▶ _EXERCISE DESCRIPTION_:
Among the entries below, count the lines that contain the word "Developers". Respond with the count only.
= = = = = = =
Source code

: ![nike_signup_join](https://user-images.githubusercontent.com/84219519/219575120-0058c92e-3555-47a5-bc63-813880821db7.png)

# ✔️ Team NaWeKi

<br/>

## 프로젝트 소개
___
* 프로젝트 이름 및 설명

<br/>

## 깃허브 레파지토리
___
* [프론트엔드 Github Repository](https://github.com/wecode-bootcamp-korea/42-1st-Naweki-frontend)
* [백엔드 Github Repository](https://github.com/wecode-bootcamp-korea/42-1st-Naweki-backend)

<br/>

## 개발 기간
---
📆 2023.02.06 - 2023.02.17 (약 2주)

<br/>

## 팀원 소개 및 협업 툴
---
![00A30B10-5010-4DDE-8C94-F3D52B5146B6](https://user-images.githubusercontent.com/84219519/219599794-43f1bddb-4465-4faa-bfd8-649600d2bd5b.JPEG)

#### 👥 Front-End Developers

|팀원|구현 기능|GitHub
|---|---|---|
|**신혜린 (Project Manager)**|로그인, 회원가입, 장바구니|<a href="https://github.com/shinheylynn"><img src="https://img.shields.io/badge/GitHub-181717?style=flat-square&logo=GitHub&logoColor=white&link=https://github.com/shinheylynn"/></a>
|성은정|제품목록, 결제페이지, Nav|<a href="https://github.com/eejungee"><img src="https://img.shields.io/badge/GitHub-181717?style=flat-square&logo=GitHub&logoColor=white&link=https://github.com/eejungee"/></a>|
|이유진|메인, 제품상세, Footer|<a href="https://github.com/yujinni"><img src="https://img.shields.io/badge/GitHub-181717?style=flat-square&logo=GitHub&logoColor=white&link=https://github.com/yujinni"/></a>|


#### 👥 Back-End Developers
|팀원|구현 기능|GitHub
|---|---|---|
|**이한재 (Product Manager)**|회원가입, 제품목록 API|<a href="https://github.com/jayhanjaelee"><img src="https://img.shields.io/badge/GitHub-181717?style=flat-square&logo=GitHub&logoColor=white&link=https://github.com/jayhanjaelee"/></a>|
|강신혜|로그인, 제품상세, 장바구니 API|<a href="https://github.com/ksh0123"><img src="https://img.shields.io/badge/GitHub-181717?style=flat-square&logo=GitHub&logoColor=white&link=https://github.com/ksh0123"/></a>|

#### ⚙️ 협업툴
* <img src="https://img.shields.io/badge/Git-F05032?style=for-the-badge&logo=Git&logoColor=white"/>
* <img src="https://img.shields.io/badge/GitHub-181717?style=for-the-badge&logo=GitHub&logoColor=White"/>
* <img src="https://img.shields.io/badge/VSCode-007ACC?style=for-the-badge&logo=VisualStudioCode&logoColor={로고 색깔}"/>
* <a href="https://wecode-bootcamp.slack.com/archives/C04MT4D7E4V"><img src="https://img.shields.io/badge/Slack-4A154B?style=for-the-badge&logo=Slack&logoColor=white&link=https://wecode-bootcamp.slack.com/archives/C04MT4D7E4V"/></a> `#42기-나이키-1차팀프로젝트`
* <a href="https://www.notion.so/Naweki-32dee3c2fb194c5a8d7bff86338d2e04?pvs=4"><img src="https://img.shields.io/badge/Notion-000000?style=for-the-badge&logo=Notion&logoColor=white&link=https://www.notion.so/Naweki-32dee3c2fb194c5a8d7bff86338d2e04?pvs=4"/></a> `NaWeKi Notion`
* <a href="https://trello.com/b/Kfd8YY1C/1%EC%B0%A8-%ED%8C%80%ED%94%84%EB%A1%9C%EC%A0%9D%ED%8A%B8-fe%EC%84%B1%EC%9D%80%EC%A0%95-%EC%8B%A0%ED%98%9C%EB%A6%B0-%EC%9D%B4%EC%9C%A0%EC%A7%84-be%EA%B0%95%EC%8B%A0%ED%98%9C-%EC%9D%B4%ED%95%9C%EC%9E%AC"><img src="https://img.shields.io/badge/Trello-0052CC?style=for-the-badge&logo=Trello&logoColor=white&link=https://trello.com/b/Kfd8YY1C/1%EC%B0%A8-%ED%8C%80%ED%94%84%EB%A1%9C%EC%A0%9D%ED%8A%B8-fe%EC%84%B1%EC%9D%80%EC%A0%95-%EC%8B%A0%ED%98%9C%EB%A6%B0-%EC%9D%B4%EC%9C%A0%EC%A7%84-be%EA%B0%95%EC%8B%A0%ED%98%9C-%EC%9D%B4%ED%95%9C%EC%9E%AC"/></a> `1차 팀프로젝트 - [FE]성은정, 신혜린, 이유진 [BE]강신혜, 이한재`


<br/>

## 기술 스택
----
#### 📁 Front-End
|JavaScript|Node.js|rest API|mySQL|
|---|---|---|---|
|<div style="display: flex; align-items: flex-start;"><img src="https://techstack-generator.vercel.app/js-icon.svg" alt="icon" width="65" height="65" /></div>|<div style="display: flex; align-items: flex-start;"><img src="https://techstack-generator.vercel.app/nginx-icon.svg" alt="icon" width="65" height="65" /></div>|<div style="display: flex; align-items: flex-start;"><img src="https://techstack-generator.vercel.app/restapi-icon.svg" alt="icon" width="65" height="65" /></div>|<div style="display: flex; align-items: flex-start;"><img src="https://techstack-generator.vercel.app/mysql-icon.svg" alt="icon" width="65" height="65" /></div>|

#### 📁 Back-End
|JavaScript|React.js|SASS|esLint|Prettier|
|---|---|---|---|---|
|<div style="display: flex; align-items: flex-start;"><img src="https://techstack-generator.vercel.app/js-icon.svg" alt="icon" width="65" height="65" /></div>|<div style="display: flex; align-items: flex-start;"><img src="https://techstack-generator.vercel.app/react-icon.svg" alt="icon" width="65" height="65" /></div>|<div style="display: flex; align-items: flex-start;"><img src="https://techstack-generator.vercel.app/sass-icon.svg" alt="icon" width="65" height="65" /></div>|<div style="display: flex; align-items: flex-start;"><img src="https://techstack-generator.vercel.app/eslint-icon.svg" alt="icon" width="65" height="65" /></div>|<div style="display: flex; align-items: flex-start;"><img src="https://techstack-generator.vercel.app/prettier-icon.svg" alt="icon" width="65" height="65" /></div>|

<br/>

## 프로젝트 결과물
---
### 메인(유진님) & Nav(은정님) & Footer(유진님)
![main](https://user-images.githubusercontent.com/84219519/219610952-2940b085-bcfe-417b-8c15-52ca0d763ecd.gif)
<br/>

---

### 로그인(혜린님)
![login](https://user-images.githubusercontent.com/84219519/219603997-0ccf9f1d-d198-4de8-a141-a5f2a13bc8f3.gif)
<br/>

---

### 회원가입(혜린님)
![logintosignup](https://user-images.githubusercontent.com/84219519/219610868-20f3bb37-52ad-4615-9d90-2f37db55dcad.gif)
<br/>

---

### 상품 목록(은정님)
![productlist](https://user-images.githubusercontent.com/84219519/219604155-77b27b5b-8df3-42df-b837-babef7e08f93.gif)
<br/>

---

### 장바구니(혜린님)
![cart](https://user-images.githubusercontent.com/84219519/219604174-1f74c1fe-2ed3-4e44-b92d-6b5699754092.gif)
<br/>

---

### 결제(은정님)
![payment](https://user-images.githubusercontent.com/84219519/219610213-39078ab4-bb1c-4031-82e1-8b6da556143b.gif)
= = = = = = =
▶ _RESPONSE AREA_:
2